_About this exercise_. Without the pictures, return each record as it appears.

_Records provided_.
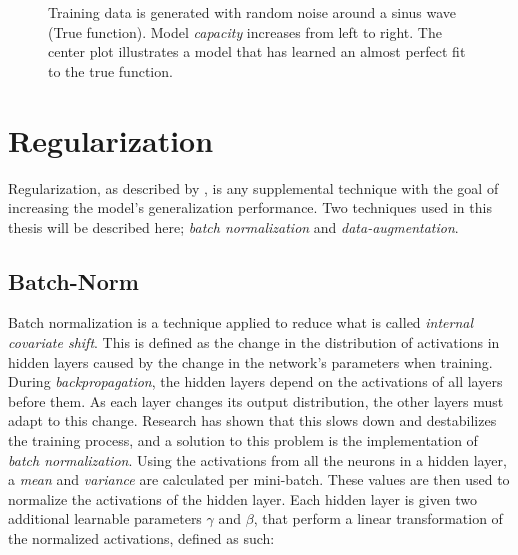         
        \begin{figure}[H]
            \centering
            
            \caption[Over/under-fit]{Training data is generated with random noise around a sinus wave (True function). Model \textit{capacity} increases from left to right. The center plot illustrates a model that has learned an almost perfect fit to the true function.}
          	\medskip 
            \label{over/under fit fig}
        \end{figure}
        
        
\section{Regularization}
    Regularization, as described by \citeauthor{kukavcka2017_regularization}\cite{kukavcka2017_regularization}, is any supplemental technique with the goal of increasing the model's generalization performance. Two techniques used in this thesis will be described here; \textit{batch normalization} and \textit{data-augmentation}.
    
\subsection{Batch-Norm}
    Batch normalization is a technique applied to reduce what is called \textit{internal covariate shift}\cite{pmlr-v37-ioffe15_batch_norm}. This is defined as the change in the distribution of activations in hidden layers caused by the change in the network's parameters when training. During \textit{backpropagation}, the hidden layers depend on the activations of all layers before them. As each layer changes its output distribution, the other layers must adapt to this change. Research has shown that this slows down and destabilizes the training process, and a solution to this problem is the implementation of \textit{batch normalization}. Using the activations from all the neurons in a hidden layer, a \textit{mean} and \textit{variance} are calculated per mini-batch. These values are then used to normalize the activations of the hidden layer. Each hidden layer is given two additional learnable parameters $\gamma$ and $\beta$, that perform a linear transformation of the normalized activations, defined as such:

_Solved exercise_.
        \begin{figure}[H]
            \centering
            
            \caption[Over/under-fit]{Training data is generated with random noise around a sinus wave (True function). Model \textit{capacity} increases from left to right. The center plot illustrates a model that has learned an almost perfect fit to the true function.}
          	\medskip 
            \label{over/under fit fig}
        \end{figure}
        
        
\section{Regularization}
    Regularization, as described by \citeauthor{kukavcka2017_regularization}\cite{kukavcka2017_regularization}, is any supplemental technique with the goal of increasing the model's generalization performance. Two techniques used in this thesis will be described here; \textit{batch normalization} and \textit{data-augmentation}.
    
\subsection{Batch-Norm}
    Batch normalization is a technique applied to reduce what is called \textit{internal covariate shift}\cite{pmlr-v37-ioffe15_batch_norm}. This is defined as the change in the distribution of activations in hidden layers caused by the change in the network's parameters when training. During \textit{backpropagation}, the hidden layers depend on the activations of all layers before them. As each layer changes its output distribution, the other layers must adapt to this change. Research has shown that this slows down and destabilizes the training process, and a solution to this problem is the implementation of \textit{batch normalization}. Using the activations from all the neurons in a hidden layer, a \textit{mean} and \textit{variance} are calculated per mini-batch. These values are then used to normalize the activations of the hidden layer. Each hidden layer is given two additional learnable parameters $\gamma$ and $\beta$, that perform a linear transformation of the normalized activations, defined as such:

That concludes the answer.